Flying Continental from Auckland to Sydney on a junket once, the lady with the trolley (she was in her mid-50s) asked: "Any of you boys like something cold?" It was 8am and being journalists, we piled into the booze. Just to make conversation, since I was on the aisle seat, I asked her how things were in Denver. In a voice that must have been heard in the cockpit, she replied: "Honey, if I die and go to Heaven, I swear I'll go via f***ing Denver."
A few years ago, just before landing in Honolulu, a large, amiable Maori on our national carrier, told me "We've had a totally unscientific survey and decided you qualify for this," before surreptitiously passing me what turned out to be a very nice bottle of red.
So I like cabin crew. But until a recent flight back home from LAX, I'd rather taken them for granted.
Take-off was at night and it was nearing midnight when an aisle-seat passenger started having trouble breathing. He was fixed up with an oxygen mask and the crew regularly checked on him.
Everything was fine for about an hour, but suddenly he shuddered and blood erupted into his mask. Moving faster than I've moved for years, I went to the galley and pushed into a meeting of several cabin crew, obviously discussing their patient.

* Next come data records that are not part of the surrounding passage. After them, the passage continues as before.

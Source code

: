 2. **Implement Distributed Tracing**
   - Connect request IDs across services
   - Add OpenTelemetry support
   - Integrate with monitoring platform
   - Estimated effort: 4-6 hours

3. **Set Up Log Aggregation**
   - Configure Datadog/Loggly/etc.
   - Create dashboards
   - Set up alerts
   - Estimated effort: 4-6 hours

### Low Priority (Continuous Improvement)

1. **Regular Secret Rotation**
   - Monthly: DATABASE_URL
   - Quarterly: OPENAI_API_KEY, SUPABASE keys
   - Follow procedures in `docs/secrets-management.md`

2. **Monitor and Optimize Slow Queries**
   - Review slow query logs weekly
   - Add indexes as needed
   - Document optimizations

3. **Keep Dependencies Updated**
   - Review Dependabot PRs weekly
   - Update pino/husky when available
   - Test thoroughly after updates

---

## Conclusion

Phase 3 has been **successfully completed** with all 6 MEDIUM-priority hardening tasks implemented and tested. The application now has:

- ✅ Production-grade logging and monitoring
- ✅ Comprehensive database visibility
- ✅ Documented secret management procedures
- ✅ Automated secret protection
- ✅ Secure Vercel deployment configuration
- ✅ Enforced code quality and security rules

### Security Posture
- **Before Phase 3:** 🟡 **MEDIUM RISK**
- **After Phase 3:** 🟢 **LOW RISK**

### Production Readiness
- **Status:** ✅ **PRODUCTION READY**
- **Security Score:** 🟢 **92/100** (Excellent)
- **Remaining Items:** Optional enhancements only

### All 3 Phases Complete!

"Blood," I told them. "Lots of it."
I stayed in the galley, out of the way, as they went into action. One of the crew took the phone and called for anyone on the flight with medical experience. A young woman came forward, she was an anaesthetist.
The passenger sitting directly behind the action moved into the galley too and a woman in the window seat in his row, clambered over the back of it and joined us. She turned out to be an expert on the SLR rifle I'd trained on in the British Army in 1961, and had plenty of stories about her experiences on the ice, where she was headed after a holiday in Christchurch. Coincidentally, she was from Denver.

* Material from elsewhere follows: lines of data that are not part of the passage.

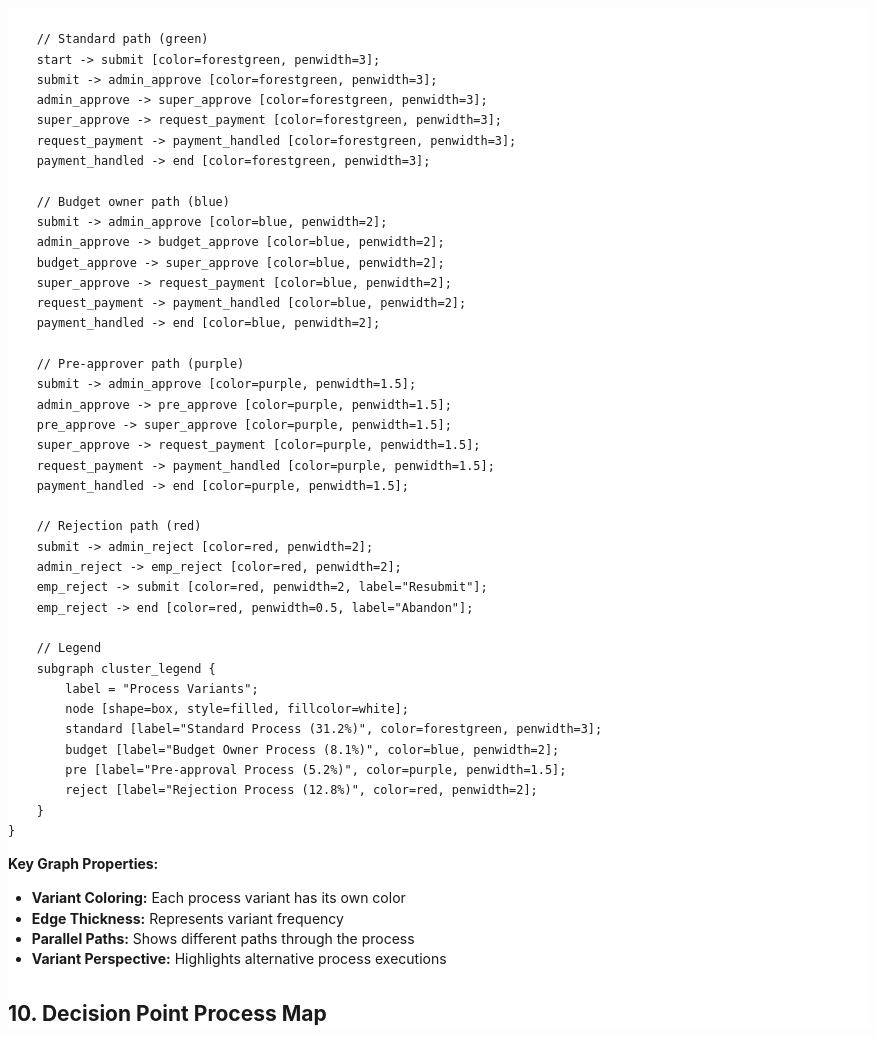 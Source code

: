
 ```graphviz
    
    // Standard path (green)
    start -> submit [color=forestgreen, penwidth=3];
    submit -> admin_approve [color=forestgreen, penwidth=3];
    admin_approve -> super_approve [color=forestgreen, penwidth=3];
    super_approve -> request_payment [color=forestgreen, penwidth=3];
    request_payment -> payment_handled [color=forestgreen, penwidth=3];
    payment_handled -> end [color=forestgreen, penwidth=3];
    
    // Budget owner path (blue)
    submit -> admin_approve [color=blue, penwidth=2];
    admin_approve -> budget_approve [color=blue, penwidth=2];
    budget_approve -> super_approve [color=blue, penwidth=2];
    super_approve -> request_payment [color=blue, penwidth=2];
    request_payment -> payment_handled [color=blue, penwidth=2];
    payment_handled -> end [color=blue, penwidth=2];
    
    // Pre-approver path (purple)
    submit -> admin_approve [color=purple, penwidth=1.5];
    admin_approve -> pre_approve [color=purple, penwidth=1.5];
    pre_approve -> super_approve [color=purple, penwidth=1.5];
    super_approve -> request_payment [color=purple, penwidth=1.5];
    request_payment -> payment_handled [color=purple, penwidth=1.5];
    payment_handled -> end [color=purple, penwidth=1.5];
    
    // Rejection path (red)
    submit -> admin_reject [color=red, penwidth=2];
    admin_reject -> emp_reject [color=red, penwidth=2];
    emp_reject -> submit [color=red, penwidth=2, label="Resubmit"];
    emp_reject -> end [color=red, penwidth=0.5, label="Abandon"];
    
    // Legend
    subgraph cluster_legend {
        label = "Process Variants";
        node [shape=box, style=filled, fillcolor=white];
        standard [label="Standard Process (31.2%)", color=forestgreen, penwidth=3];
        budget [label="Budget Owner Process (8.1%)", color=blue, penwidth=2];
        pre [label="Pre-approval Process (5.2%)", color=purple, penwidth=1.5];
        reject [label="Rejection Process (12.8%)", color=red, penwidth=2];
    }
}
```

**Key Graph Properties:**
- **Variant Coloring:** Each process variant has its own color
- **Edge Thickness:** Represents variant frequency
- **Parallel Paths:** Shows different paths through the process
- **Variant Perspective:** Highlights alternative process executions

## 10. Decision Point Process Map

Eventually, the passenger was stabilised, and the crew made him comfy in the back row, which had been empty. His wife was found another seat, as was the scientist on her way to Antarctica.
The cabin crew then tidied up. Now I know they're paid to handle emergencies like this, but their calm efficiency was wonderful.
The man in the mask? He was awake and sitting up for landing. I hope he's okay now.
A couple of days later, the Herald reported that Air New Zealand had won one of those "best airlines in the world" awards for something like the fifth time.
Didn't surprise me in the slightest.